# From classical Sklearn ML workflow to Sklearn pipelines

In [1]:
import pandas as pd
import numpy as np
import json
from scipy import sparse

import matplotlib.pyplot as plt
import seaborn as sns
%matplotlib notebook
sns.set_style('whitegrid')

from sklearn.preprocessing import StandardScaler, OneHotEncoder
from sklearn.impute import SimpleImputer
from sklearn.pipeline import make_pipeline
from sklearn.compose import make_column_transformer
from sklearn.compose import make_column_selector as selector

from imblearn.pipeline import make_pipeline as make_pipeline_with_sampler
from imblearn.over_sampling import RandomOverSampler

from sklearn.linear_model import LogisticRegression
from sklearn.dummy import DummyClassifier

from sklearn.model_selection import cross_validate, StratifiedKFold
from sklearn.metrics import accuracy_score, balanced_accuracy_score, f1_score

## 1. Machine learning pipelines

In [2]:
# Orignal Authors: Jesse E.Agbe (JCharis)
# Original source: https://blog.jcharistech.com/2021/02/05/building-machine-learning-pipelines-with-scikit-learn-python/#:~:text=A%20Pipeline%20consists%20of%20a,means%20of%20automating%20a%20workflow.
# Modified by Dr Adnane Ez-zizi 

### 1.1. What is a machine learning pipeline?
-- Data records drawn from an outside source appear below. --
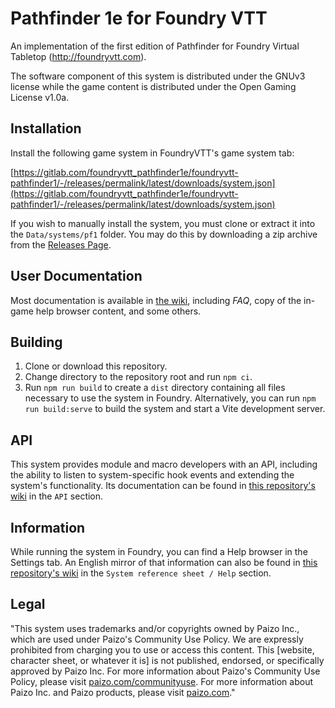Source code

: # Pathfinder 1e for Foundry VTT

An implementation of the first edition of Pathfinder for Foundry Virtual
Tabletop (http://foundryvtt.com).

The software component of this system is distributed under the GNUv3 license
while the game content is distributed under the Open Gaming License v1.0a.

## Installation

Install the following game system in FoundryVTT's game system tab:

[https://gitlab.com/foundryvtt_pathfinder1e/foundryvtt-pathfinder1/-/releases/permalink/latest/downloads/system.json](https://gitlab.com/foundryvtt_pathfinder1e/foundryvtt-pathfinder1/-/releases/permalink/latest/downloads/system.json)

If you wish to manually install the system, you must clone or extract it into the `Data/systems/pf1` folder.
You may do this by downloading a zip archive from the [Releases Page](https://gitlab.com/foundryvtt_pathfinder1e/foundryvtt-pathfinder1/-/releases).

## User Documentation

Most documentation is available in [the wiki](https://gitlab.com/foundryvtt_pathfinder1e/foundryvtt-pathfinder1/-/wikis/home), including _FAQ_, copy of the in-game help browser content, and some others.

## Building

1. Clone or download this repository.
2. Change directory to the repository root and run `npm ci`.
3. Run `npm run build` to create a `dist` directory containing all files necessary to use the system in Foundry.
   Alternatively, you can run `npm run build:serve` to build the system and start a Vite development server.

## API

This system provides module and macro developers with an API, including the ability to listen to system-specific hook events and extending the system's functionality.
Its documentation can be found in [this repository's wiki](https://gitlab.com/foundryvtt_pathfinder1e/foundryvtt-pathfinder1/-/wikis/home) in the `API` section.

## Information

While running the system in Foundry, you can find a Help browser in the Settings tab.
An English mirror of that information can also be found in [this repository's wiki](https://gitlab.com/foundryvtt_pathfinder1e/foundryvtt-pathfinder1/-/wikis/Help/Home) in the `System reference sheet / Help` section.

## Legal

"This system uses trademarks and/or copyrights owned by Paizo Inc., which are used under Paizo's Community Use Policy.
We are expressly prohibited from charging you to use or access this content.
This [website, character sheet, or whatever it is] is not published, endorsed, or specifically approved by Paizo Inc.
For more information about Paizo's Community Use Policy, please visit [paizo.com/communityuse](http://paizo.com/communityuse).
For more information about Paizo Inc. and Paizo products, please visit [paizo.com](https://paizo.com)."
A Machine Learning (ML) pipeline as a sequence of processing elements or functions, where the output of one element becomes the input for the next. It is a method for chaining functions and tasks typically found in workflows and is used across various fields such as Data Science, Machine Learning, DevOps, Manufacturing, and general Software Development. The concept mirrors the continuous life cycle of an assembly line in the manufacturing industry.

ML Pipeline serve to automate the Machine Learning workflow, enabling the codification and automation of producing usable ML models. It is an independently executable workflow that completes an ML task by executing tasks in sequence automatically, including data transformation, training, and model building, to achieve a specific output. This automation aims to package workflows or sequences of tasks to enhance efficiency and organization, ensuring the process is well-structured and reproducible.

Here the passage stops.